Total Sequences输入文本的reads的数量。
Sequence length 测序的长度
注意:↓
2.Per base sequence quality每个碱基序列的质量
这幅图展示的是fq文件中每一个位置上的所有read的碱基质量值的一个箱式图。 比如,我的fq有96612385个read,第一个位置上的base(碱基)就有96612385个质量值,这个值画成第一个箱 子,依此往后推。
用箱式图的方式展示数据质量,图中X轴每1个位置,都是该位置的所有序列的测序质量的统计。纵轴是质量得分,Q =-10*log10(p),p为测错的概率。所以一条reads某位置出错概率0.01时,其quality就是20。横轴是测序序列的位置。一般要求此图中,所有位置的10%分位数大于20,也就是常说的Q20过滤。
上面的须须和下面的须须分别表示10%和90%
盒子的界限为上分位数和下分位数
图中红线表示中值
图中蓝色的细线是各个位置的平均值的连线
- 根据quality给出质量结果:正常区间(28 - 40),警告区间(20-28),错误区间(0-20)。
- 比如,当read的某一位置的p=0.01,quality=20,那么它就处于错误区间。

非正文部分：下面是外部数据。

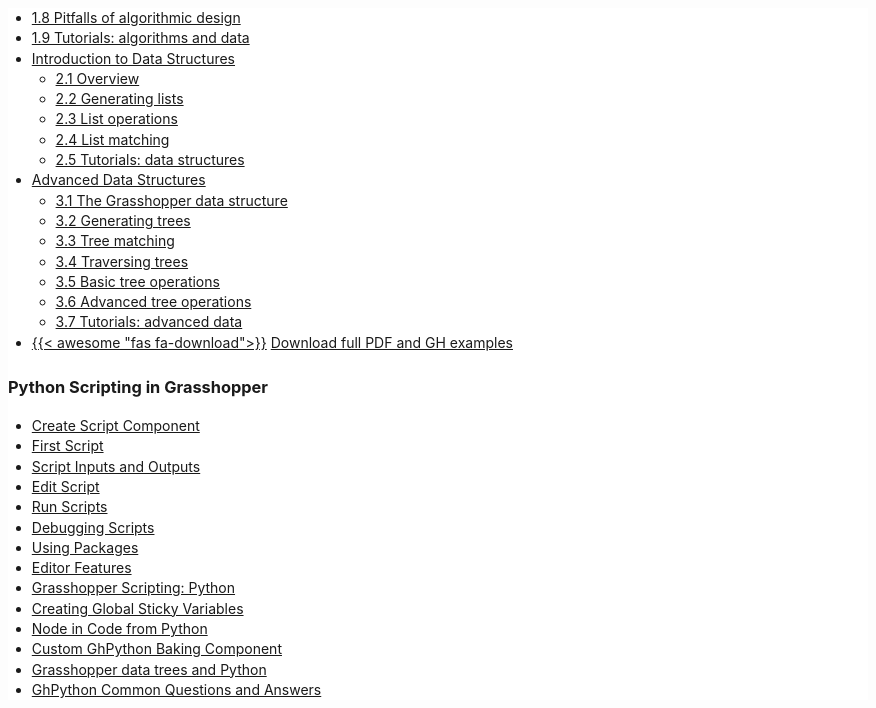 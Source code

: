   - [1.8 Pitfalls of algorithmic design](/guides/grasshopper/gh-algorithms-and-data-structures/algorithms-data/#18-pitfalls-of-algorithmic-design)
  - [1.9 Tutorials: algorithms and data](/guides/grasshopper/gh-algorithms-and-data-structures/algorithms-data/#19-tutorials-algorithms-and-data)
- [Introduction to Data Structures](/guides/grasshopper/gh-algorithms-and-data-structures/data-structures/)
  - [2.1 Overview](/guides/grasshopper/gh-algorithms-and-data-structures/data-structures/#21-overview)
  - [2.2 Generating lists](/guides/grasshopper/gh-algorithms-and-data-structures/data-structures/#22-generating-lists)
  - [2.3 List operations](/guides/grasshopper/gh-algorithms-and-data-structures/data-structures/#23-list-operations)
  - [2.4 List matching](/guides/grasshopper/gh-algorithms-and-data-structures/data-structures/#24-list-matching)
  - [2.5 Tutorials: data structures](/guides/grasshopper/gh-algorithms-and-data-structures/data-structures/#25-tutorials-data-structures)
- [Advanced Data Structures](/guides/grasshopper/gh-algorithms-and-data-structures/advanced-data-structures/)
  - [3.1 The Grasshopper data structure](/guides/grasshopper/gh-algorithms-and-data-structures/advanced-data-structures/#31-the-grasshopper-data-structure)
  - [3.2 Generating trees](/guides/grasshopper/gh-algorithms-and-data-structures/advanced-data-structures/#32-generating-trees)
  - [3.3 Tree matching](/guides/grasshopper/gh-algorithms-and-data-structures/advanced-data-structures/#33-tree-matching)
  - [3.4 Traversing trees](/guides/grasshopper/gh-algorithms-and-data-structures/advanced-data-structures/#34-traversing-trees)
  - [3.5 Basic tree operations](/guides/grasshopper/gh-algorithms-and-data-structures/advanced-data-structures/#35-basic-tree-operations)
  - [3.6 Advanced tree operations](/guides/grasshopper/gh-algorithms-and-data-structures/advanced-data-structures/#36-advanced-tree-operations)
  - [3.7 Tutorials: advanced data ](/guides/grasshopper/gh-algorithms-and-data-structures/advanced-data-structures/#37-tutorials-advanced-data-structures)
- [{{< awesome "fas fa-download">}}](https://www.rhino3d.com/download/rhino/6.0/essential-algorithms/) [Download full PDF and GH examples](https://www.rhino3d.com/download/rhino/6.0/essential-algorithms/)

### Python Scripting in Grasshopper

- [Create Script Component](/guides/scripting/scripting-component/#script-component)
- [First Script](/guides/scripting/scripting-component/#first-script)
- [Script Inputs and Outputs](/guides/scripting/scripting-component/#script-inputs-and-outputs)
- [Edit Script](/guides/scripting/scripting-component/#edit-script)
- [Run Scripts](/guides/scripting/scripting-component/#debugging-scripts)
- [Debugging Scripts](/guides/scripting/scripting-component/#debugging-scripts)
- [Using Packages](/guides/scripting/scripting-component/#using-packages)
- [Editor Features](/guides/scripting/scripting-component/#editor-features)
- [Grasshopper Scripting: Python](/guides/scripting/scripting-gh-python)
- [Creating Global Sticky Variables](/guides/rhinopython/ghpython-global-sticky/)
- [Node in Code from Python](/guides/rhinopython/ghpython-call-components/)
- [Custom GhPython Baking Component](/guides/rhinopython/ghpython-bake/)
- [Grasshopper data trees and Python](/guides/rhinopython/grasshopper-datatrees-and-python/)
- [GhPython Common Questions and Answers](/guides/rhinopython/ghpython-question-answer/)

所以上面的这个测序结果质量不好。如果任何碱基质量低于10,或者是任何中位数低于25报警,如果任何碱基质量低于5,或者是任何中位数低于20报错。
2.1为什么随着测序读长变长,碱基质量值下降?
随着测序读长变长,碱基质量值下降的原因主要有两个方面:
-
测序错误累积:在测序过程中,每个碱基都需要被准确地识别和记录。然而,随着读长的增加,测序错误的累积也会增加。这是因为在较长的读长中,测序机器可能会出现更多的错误,例如碱基识别错误、插入或删除错误等。这些错误会导致碱基质量值下降。
-
碱基信号衰减:在测序过程中,测序仪器会通过检测碱基发出的荧光信号来确定碱基的序列。然而,随着读长的增加,碱基发出的信号会逐渐衰减。这是因为荧光信号在传输过程中会受到衰减和干扰,导致信号强度减弱。因此,较长的读长会导致碱基信号变弱,进而影响到碱基质量值的准确性。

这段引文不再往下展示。